Skocz do zawartości

Rekomendowane odpowiedzi

Opublikowano
3 godziny temu, egon44 napisał(a):

Może odezwij się do Pana Darka.

Swoje karmi wyłącznie płatkami, o ile wiem od niego, przynajmnjej na pewno roślinożerne.

  • Lubię to 1
Opublikowano
6 godzin temu, egon44 napisał(a):

Może odezwij się do Pana Darka. 

Chłop zna się na rzeczy, bardziej niż nie jeden z nas . 

Napewno coś tobie doradzi na chorobę twoich ryb. 

Jutro chyba tak zrobię , zobaczę jak jutro ryby będą się czuły. 

 

2 godziny temu, TomekT napisał(a):

Swoje karmi wyłącznie płatkami, o ile wiem od niego, przynajmnjej na pewno roślinożerne.

Bardzo możliwe , z tego co pamiętam też mi to wspominał jak brałem od niego pyski , ale chciałem urozmaicić dietę i się skusiłem na hikari exel oraz sinking  a także dainichi veggie, zmieszalem wszystko w jedno i tyle. Niestety ryby rzuciły się jak wygłodniałe i myślę że ten pokarm długo im się trawił w układzie pokarmowym i to im zaszkodziło . Szkoda że przez moją głupotę , padło kilka sztuk :(

Opublikowano

Dobrze, że problem zdiagnozowany.
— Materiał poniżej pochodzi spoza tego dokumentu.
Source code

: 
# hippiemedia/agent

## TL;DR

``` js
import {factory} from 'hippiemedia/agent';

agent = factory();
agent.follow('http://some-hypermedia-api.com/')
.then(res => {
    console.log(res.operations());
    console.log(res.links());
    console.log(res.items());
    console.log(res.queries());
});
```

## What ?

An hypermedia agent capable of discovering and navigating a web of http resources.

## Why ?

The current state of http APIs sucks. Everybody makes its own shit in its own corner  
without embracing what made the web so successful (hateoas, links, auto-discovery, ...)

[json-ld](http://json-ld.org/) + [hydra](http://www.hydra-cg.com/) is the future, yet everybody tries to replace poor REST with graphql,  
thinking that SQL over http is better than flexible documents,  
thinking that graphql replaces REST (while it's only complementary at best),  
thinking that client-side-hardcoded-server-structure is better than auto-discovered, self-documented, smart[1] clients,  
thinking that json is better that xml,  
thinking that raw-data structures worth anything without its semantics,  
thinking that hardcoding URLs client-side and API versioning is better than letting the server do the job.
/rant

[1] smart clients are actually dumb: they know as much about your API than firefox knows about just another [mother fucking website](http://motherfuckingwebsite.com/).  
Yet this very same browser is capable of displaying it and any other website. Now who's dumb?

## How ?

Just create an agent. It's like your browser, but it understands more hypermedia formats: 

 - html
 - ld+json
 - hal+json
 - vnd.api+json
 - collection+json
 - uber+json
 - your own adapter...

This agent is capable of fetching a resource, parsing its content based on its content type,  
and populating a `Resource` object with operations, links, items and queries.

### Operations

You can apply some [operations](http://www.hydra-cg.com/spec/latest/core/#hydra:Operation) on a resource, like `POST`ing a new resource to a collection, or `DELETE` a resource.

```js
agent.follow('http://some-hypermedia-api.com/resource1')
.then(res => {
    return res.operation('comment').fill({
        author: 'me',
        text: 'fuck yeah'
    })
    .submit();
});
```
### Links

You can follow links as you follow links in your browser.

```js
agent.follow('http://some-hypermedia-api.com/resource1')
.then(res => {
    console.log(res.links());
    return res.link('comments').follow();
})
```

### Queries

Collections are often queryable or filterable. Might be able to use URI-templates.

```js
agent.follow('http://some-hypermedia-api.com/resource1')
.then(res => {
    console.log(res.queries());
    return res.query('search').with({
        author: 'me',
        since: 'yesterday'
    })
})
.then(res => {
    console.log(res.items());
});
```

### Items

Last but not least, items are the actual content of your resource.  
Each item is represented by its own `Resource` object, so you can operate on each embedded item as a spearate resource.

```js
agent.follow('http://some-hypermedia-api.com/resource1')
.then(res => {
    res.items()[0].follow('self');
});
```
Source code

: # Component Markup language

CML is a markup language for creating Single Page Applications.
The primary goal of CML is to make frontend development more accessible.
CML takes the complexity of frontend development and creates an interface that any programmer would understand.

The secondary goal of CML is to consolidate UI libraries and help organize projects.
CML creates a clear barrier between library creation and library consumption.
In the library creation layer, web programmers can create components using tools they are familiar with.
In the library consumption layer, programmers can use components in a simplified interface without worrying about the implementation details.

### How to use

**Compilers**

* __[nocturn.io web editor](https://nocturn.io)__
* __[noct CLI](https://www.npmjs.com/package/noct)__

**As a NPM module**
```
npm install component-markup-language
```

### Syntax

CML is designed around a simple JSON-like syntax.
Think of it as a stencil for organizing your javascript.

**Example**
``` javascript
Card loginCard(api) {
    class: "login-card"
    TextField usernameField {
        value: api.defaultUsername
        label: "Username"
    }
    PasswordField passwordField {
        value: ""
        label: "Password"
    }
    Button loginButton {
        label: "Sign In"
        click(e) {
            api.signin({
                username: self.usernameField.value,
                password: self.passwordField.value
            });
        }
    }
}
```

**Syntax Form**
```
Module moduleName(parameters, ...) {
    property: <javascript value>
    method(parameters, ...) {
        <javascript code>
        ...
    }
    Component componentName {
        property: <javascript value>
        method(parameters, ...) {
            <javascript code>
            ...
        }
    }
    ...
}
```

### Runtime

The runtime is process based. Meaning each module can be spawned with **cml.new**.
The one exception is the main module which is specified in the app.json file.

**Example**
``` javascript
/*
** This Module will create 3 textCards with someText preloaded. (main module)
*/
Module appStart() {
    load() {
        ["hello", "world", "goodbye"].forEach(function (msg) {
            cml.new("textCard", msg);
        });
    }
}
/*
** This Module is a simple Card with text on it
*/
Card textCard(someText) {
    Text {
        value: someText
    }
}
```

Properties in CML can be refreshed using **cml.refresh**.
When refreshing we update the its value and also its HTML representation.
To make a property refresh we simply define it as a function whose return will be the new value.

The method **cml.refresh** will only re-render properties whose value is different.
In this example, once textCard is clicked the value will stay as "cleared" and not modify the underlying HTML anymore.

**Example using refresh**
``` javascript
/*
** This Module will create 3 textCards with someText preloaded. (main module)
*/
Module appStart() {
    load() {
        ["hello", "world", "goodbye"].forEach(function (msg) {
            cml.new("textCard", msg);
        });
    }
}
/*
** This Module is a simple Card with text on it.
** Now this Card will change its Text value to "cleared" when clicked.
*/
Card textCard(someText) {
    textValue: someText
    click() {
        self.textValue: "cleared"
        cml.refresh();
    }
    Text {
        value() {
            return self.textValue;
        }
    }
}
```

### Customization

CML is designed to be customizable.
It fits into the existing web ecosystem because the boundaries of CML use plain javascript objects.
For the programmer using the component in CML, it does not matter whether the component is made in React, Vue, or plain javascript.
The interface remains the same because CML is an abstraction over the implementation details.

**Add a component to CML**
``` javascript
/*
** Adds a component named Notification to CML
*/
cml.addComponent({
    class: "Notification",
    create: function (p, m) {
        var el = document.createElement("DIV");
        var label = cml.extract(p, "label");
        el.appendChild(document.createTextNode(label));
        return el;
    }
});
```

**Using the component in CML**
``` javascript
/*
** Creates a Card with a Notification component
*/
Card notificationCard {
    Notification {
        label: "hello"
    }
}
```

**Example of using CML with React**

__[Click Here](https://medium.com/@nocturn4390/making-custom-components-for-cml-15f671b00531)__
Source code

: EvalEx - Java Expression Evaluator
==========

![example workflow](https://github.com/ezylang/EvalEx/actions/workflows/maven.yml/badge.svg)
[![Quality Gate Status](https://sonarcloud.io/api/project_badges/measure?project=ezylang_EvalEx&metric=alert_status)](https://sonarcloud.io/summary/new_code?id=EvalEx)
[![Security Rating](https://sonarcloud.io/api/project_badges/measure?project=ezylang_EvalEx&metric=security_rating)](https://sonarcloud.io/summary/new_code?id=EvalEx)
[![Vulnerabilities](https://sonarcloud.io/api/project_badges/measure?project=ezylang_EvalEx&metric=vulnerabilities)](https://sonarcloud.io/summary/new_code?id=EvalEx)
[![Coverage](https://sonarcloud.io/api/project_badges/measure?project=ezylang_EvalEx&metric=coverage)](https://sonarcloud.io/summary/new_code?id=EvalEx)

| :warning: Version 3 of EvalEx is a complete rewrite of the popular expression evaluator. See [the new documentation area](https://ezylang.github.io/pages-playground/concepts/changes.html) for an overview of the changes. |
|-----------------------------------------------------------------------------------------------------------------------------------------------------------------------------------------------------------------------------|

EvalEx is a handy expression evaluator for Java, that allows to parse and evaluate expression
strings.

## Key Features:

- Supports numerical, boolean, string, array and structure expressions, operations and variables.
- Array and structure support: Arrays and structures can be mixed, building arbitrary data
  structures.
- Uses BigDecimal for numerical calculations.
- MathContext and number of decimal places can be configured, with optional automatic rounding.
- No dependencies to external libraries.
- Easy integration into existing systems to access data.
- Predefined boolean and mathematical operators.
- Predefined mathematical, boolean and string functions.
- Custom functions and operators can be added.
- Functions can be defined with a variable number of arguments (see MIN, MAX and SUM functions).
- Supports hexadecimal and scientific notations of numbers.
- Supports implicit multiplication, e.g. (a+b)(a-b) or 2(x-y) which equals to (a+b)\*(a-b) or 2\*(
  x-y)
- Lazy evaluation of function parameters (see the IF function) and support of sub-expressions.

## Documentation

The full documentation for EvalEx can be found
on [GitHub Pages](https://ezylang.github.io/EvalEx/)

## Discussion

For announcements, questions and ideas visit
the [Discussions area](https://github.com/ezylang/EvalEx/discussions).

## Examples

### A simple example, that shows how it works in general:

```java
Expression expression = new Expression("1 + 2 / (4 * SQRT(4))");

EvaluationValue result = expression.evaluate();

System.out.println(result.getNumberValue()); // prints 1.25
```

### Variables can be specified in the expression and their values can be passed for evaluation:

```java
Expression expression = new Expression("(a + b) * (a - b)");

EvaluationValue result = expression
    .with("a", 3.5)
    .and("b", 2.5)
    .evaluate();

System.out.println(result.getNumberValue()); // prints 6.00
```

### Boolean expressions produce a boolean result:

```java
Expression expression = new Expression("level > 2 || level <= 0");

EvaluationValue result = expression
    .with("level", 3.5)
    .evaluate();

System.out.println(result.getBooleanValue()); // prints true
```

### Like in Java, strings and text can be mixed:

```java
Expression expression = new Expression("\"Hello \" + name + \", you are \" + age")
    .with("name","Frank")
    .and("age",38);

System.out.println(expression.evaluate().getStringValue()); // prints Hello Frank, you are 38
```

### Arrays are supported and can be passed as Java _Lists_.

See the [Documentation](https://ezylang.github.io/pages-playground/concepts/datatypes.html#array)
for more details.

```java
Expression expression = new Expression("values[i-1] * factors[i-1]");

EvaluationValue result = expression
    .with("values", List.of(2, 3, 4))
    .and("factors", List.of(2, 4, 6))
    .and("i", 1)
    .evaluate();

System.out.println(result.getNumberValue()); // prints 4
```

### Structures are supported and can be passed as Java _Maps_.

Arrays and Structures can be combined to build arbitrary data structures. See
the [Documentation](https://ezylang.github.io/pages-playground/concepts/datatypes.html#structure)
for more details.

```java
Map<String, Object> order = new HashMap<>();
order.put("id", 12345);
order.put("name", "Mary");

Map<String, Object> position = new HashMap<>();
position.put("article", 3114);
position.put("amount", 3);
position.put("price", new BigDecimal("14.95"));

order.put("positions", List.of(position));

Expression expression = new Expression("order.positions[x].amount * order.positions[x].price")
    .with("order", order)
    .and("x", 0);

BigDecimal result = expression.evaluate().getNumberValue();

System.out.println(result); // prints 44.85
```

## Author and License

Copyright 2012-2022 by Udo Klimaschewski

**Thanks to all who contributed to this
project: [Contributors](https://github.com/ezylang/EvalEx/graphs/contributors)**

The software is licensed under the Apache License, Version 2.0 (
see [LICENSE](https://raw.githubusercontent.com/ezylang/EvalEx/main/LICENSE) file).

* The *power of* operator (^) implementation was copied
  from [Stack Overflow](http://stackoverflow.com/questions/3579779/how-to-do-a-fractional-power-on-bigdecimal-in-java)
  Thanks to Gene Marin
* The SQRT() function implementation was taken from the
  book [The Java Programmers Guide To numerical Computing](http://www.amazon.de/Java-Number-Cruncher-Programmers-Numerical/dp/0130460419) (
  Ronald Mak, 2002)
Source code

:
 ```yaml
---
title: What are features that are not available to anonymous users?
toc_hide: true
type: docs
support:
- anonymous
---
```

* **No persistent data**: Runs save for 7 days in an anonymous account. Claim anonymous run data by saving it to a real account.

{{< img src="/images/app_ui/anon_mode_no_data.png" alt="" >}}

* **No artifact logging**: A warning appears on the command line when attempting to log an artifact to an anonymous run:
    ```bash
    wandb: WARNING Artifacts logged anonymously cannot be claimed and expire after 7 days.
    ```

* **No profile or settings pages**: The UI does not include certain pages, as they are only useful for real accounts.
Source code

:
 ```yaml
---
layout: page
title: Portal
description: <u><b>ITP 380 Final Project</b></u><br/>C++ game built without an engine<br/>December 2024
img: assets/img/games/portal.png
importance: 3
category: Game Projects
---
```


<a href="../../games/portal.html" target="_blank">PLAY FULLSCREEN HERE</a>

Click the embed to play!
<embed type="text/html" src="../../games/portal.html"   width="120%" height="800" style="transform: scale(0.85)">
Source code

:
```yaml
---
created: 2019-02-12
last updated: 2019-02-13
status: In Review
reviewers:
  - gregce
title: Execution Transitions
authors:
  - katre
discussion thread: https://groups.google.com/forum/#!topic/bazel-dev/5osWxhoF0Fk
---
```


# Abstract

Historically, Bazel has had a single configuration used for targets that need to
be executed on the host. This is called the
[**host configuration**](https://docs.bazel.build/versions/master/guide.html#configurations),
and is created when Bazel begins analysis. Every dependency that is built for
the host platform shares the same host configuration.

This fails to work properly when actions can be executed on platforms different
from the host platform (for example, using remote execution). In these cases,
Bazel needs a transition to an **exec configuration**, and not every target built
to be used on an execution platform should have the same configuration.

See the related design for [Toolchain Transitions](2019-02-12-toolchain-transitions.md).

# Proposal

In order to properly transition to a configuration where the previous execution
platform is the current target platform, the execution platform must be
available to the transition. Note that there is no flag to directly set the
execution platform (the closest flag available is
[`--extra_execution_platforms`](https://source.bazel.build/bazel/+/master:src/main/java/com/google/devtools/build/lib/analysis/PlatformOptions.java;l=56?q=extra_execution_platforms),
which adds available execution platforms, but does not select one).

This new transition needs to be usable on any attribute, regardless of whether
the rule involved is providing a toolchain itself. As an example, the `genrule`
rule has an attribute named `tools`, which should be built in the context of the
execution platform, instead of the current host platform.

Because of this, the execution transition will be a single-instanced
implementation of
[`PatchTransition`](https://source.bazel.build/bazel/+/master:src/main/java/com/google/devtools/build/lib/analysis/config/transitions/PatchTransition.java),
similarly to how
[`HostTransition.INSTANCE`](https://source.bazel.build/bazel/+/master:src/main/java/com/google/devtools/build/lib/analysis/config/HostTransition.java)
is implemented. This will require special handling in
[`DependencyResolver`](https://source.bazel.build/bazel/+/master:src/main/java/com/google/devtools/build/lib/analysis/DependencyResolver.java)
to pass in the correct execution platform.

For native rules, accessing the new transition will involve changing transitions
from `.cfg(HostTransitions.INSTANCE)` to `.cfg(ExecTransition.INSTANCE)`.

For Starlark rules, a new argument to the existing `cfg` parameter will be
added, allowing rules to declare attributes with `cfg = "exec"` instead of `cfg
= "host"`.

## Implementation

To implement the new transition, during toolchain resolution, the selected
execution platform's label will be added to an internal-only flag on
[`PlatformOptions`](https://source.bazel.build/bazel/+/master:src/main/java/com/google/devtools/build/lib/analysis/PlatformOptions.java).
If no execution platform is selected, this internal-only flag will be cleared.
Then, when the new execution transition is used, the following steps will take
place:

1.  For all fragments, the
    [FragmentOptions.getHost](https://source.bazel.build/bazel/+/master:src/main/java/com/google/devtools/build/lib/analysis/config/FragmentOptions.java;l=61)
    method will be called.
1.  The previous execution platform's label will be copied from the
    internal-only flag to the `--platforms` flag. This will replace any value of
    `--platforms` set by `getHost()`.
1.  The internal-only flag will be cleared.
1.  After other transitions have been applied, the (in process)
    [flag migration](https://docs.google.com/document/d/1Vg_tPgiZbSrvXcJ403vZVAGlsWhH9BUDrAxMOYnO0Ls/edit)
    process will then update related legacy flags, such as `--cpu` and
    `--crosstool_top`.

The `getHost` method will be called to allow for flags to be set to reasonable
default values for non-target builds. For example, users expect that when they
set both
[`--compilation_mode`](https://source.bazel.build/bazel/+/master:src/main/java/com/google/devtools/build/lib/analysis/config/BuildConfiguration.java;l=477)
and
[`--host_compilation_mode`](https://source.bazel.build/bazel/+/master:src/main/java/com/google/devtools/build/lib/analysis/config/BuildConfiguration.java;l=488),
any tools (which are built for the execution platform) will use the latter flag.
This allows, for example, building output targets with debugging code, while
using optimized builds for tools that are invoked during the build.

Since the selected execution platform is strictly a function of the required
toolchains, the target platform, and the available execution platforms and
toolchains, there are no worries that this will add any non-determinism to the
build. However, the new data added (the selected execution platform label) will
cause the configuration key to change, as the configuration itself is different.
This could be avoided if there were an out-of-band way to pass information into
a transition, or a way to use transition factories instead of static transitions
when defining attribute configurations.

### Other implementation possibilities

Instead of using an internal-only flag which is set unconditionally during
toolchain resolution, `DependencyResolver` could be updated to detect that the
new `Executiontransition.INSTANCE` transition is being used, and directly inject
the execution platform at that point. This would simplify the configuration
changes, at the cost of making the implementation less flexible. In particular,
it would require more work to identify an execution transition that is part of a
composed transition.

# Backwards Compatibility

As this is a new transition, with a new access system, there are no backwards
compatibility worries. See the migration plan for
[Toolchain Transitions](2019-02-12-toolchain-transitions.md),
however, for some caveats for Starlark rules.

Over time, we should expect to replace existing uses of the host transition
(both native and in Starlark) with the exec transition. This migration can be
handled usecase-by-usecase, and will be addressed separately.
Mam co prawda obsadę złożoną z Hary, Perlmutta i Msobo, ale stosuję te płatki, które p. Darek, a zamiennie i ostrożnie zaczynam przyzwyczajać do najmniejszych rozmiarem granulatów Naturefood (w mniejszej ilości, jak podaje producent) i niepokojących efektów nie widzę. Ale np. nie zdecydowałbym się teraz na podawanie rybkom (szczególnie mniejszym Msobo) najmniejszego granulatu Tropical Carnivore; fajny skład, ale kuleczki są jakieś takie zbite i konsystencji plasteliny, słabo rozdrabniają się na mniejsze, czego nie mogę powiedzieć chociażby o tonącym granulacie Naturefood z artemią.

  • Lubię to 1
Opublikowano
15 godzin temu, matejk napisał(a):

hikari exel

Mam ten pokarm, hikari cichlid excel medium 250g, uważam że jest to dobry pokarm, moje ryby nie maja po nim przezroczystych nitkowatych odchodów ani innych poważniejszych zaburzeń/chorób, zjadły już ponad połowę paczki, karmię nim od 4-5 miesięcy.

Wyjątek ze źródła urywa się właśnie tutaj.